■ TASK OBJECTIVE ■
Exactly reproduce each of the entries shown below.

** RECORDS FOR THE TASK follows **

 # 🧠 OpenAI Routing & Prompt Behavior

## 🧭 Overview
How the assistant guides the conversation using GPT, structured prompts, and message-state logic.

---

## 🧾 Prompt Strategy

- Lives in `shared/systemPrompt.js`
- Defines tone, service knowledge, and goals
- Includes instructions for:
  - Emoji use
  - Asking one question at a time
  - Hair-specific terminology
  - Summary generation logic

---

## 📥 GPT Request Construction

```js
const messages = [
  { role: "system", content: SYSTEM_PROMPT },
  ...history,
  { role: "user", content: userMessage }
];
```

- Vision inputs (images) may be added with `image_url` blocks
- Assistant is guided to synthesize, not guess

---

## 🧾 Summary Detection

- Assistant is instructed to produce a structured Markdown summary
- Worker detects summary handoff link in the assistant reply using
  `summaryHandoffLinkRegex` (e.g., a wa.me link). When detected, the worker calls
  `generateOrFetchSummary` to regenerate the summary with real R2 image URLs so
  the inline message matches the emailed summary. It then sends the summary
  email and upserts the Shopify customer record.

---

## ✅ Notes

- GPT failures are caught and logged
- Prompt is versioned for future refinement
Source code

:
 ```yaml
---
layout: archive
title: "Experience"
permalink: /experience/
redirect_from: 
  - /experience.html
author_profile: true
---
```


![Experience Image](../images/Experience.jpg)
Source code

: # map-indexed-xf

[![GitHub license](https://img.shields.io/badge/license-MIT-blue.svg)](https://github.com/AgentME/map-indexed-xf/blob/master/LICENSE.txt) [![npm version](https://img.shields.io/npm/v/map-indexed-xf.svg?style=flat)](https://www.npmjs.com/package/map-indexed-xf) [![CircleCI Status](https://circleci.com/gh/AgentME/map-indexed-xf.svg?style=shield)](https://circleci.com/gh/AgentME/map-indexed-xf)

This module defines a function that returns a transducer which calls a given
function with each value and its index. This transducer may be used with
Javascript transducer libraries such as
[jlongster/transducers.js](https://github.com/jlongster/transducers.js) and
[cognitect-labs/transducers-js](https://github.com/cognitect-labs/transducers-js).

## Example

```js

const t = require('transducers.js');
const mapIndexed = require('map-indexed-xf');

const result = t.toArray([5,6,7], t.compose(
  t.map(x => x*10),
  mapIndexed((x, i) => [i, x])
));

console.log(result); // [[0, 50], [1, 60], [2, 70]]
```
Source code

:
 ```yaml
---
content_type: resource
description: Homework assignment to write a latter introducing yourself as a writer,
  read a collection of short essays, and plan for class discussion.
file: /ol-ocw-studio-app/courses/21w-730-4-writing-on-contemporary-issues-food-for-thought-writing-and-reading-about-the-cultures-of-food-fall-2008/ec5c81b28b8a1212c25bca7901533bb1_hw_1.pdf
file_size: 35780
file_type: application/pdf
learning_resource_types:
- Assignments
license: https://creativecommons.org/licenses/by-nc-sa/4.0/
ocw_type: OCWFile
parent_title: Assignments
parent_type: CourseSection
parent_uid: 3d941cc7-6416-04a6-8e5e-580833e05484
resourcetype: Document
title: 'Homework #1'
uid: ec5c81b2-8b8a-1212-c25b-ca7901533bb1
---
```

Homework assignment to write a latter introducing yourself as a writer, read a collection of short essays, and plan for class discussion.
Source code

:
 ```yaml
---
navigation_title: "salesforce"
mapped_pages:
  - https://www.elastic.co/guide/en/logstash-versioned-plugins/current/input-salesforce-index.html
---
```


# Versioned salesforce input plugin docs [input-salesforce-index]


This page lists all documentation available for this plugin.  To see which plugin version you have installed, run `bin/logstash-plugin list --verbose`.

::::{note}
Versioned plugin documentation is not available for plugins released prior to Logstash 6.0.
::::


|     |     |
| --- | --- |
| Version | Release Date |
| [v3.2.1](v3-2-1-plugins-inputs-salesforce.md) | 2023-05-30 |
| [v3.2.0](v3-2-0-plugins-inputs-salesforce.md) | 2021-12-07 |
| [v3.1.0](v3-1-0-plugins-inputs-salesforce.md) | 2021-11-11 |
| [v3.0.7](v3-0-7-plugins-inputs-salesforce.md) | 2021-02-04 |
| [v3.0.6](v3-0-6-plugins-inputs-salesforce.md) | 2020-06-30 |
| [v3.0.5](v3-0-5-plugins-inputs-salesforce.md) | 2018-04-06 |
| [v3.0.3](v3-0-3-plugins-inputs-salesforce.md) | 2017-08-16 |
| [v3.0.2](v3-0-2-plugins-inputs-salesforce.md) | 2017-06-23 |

** End of RECORDS FOR THE TASK **

■ OUTPUT FOR THIS TASK ■
 # 🧠 OpenAI Routing & Prompt Behavior

## 🧭 Overview
How the assistant guides the conversation using GPT, structured prompts, and message-state logic.

---

## 🧾 Prompt Strategy

- Lives in `shared/systemPrompt.js`
- Defines tone, service knowledge, and goals
- Includes instructions for:
  - Emoji use
  - Asking one question at a time
  - Hair-specific terminology
  - Summary generation logic

---

## 📥 GPT Request Construction

```js
const messages = [
  { role: "system", content: SYSTEM_PROMPT },
  ...history,
  { role: "user", content: userMessage }
];
```

- Vision inputs (images) may be added with `image_url` blocks
- Assistant is guided to synthesize, not guess

---

## 🧾 Summary Detection

- Assistant is instructed to produce a structured Markdown summary
- Worker detects summary handoff link in the assistant reply using
  `summaryHandoffLinkRegex` (e.g., a wa.me link). When detected, the worker calls
  `generateOrFetchSummary` to regenerate the summary with real R2 image URLs so
  the inline message matches the emailed summary. It then sends the summary
  email and upserts the Shopify customer record.

---

## ✅ Notes

- GPT failures are caught and logged
- Prompt is versioned for future refinement
Source code

:
 ```yaml
---
layout: archive
title: "Experience"
permalink: /experience/
redirect_from: 
  - /experience.html
author_profile: true
---
```


![Experience Image](../images/Experience.jpg)
Source code

: # map-indexed-xf

[![GitHub license](https://img.shields.io/badge/license-MIT-blue.svg)](https://github.com/AgentME/map-indexed-xf/blob/master/LICENSE.txt) [![npm version](https://img.shields.io/npm/v/map-indexed-xf.svg?style=flat)](https://www.npmjs.com/package/map-indexed-xf) [![CircleCI Status](https://circleci.com/gh/AgentME/map-indexed-xf.svg?style=shield)](https://circleci.com/gh/AgentME/map-indexed-xf)

This module defines a function that returns a transducer which calls a given
function with each value and its index. This transducer may be used with
Javascript transducer libraries such as
[jlongster/transducers.js](https://github.com/jlongster/transducers.js) and
[cognitect-labs/transducers-js](https://github.com/cognitect-labs/transducers-js).

## Example

```js

const t = require('transducers.js');
const mapIndexed = require('map-indexed-xf');

const result = t.toArray([5,6,7], t.compose(
  t.map(x => x*10),
  mapIndexed((x, i) => [i, x])
));

console.log(result); // [[0, 50], [1, 60], [2, 70]]
```
Source code

:
 ```yaml
---
content_type: resource
description: Homework assignment to write a latter introducing yourself as a writer,
  read a collection of short essays, and plan for class discussion.
file: /ol-ocw-studio-app/courses/21w-730-4-writing-on-contemporary-issues-food-for-thought-writing-and-reading-about-the-cultures-of-food-fall-2008/ec5c81b28b8a1212c25bca7901533bb1_hw_1.pdf
file_size: 35780
file_type: application/pdf
learning_resource_types:
- Assignments
license: https://creativecommons.org/licenses/by-nc-sa/4.0/
ocw_type: OCWFile
parent_title: Assignments
parent_type: CourseSection
parent_uid: 3d941cc7-6416-04a6-8e5e-580833e05484
resourcetype: Document
title: 'Homework #1'
uid: ec5c81b2-8b8a-1212-c25b-ca7901533bb1
---
```

Homework assignment to write a latter introducing yourself as a writer, read a collection of short essays, and plan for class discussion.
Source code

:
 ```yaml
---
navigation_title: "salesforce"
mapped_pages:
  - https://www.elastic.co/guide/en/logstash-versioned-plugins/current/input-salesforce-index.html
---
```


# Versioned salesforce input plugin docs [input-salesforce-index]


This page lists all documentation available for this plugin.  To see which plugin version you have installed, run `bin/logstash-plugin list --verbose`.

::::{note}
Versioned plugin documentation is not available for plugins released prior to Logstash 6.0.
::::


|     |     |
| --- | --- |
| Version | Release Date |
| [v3.2.1](v3-2-1-plugins-inputs-salesforce.md) | 2023-05-30 |
| [v3.2.0](v3-2-0-plugins-inputs-salesforce.md) | 2021-12-07 |
| [v3.1.0](v3-1-0-plugins-inputs-salesforce.md) | 2021-11-11 |
| [v3.0.7](v3-0-7-plugins-inputs-salesforce.md) | 2021-02-04 |
| [v3.0.6](v3-0-6-plugins-inputs-salesforce.md) | 2020-06-30 |
| [v3.0.5](v3-0-5-plugins-inputs-salesforce.md) | 2018-04-06 |
| [v3.0.3](v3-0-3-plugins-inputs-salesforce.md) | 2017-08-16 |
| [v3.0.2](v3-0-2-plugins-inputs-salesforce.md) | 2017-06-23 |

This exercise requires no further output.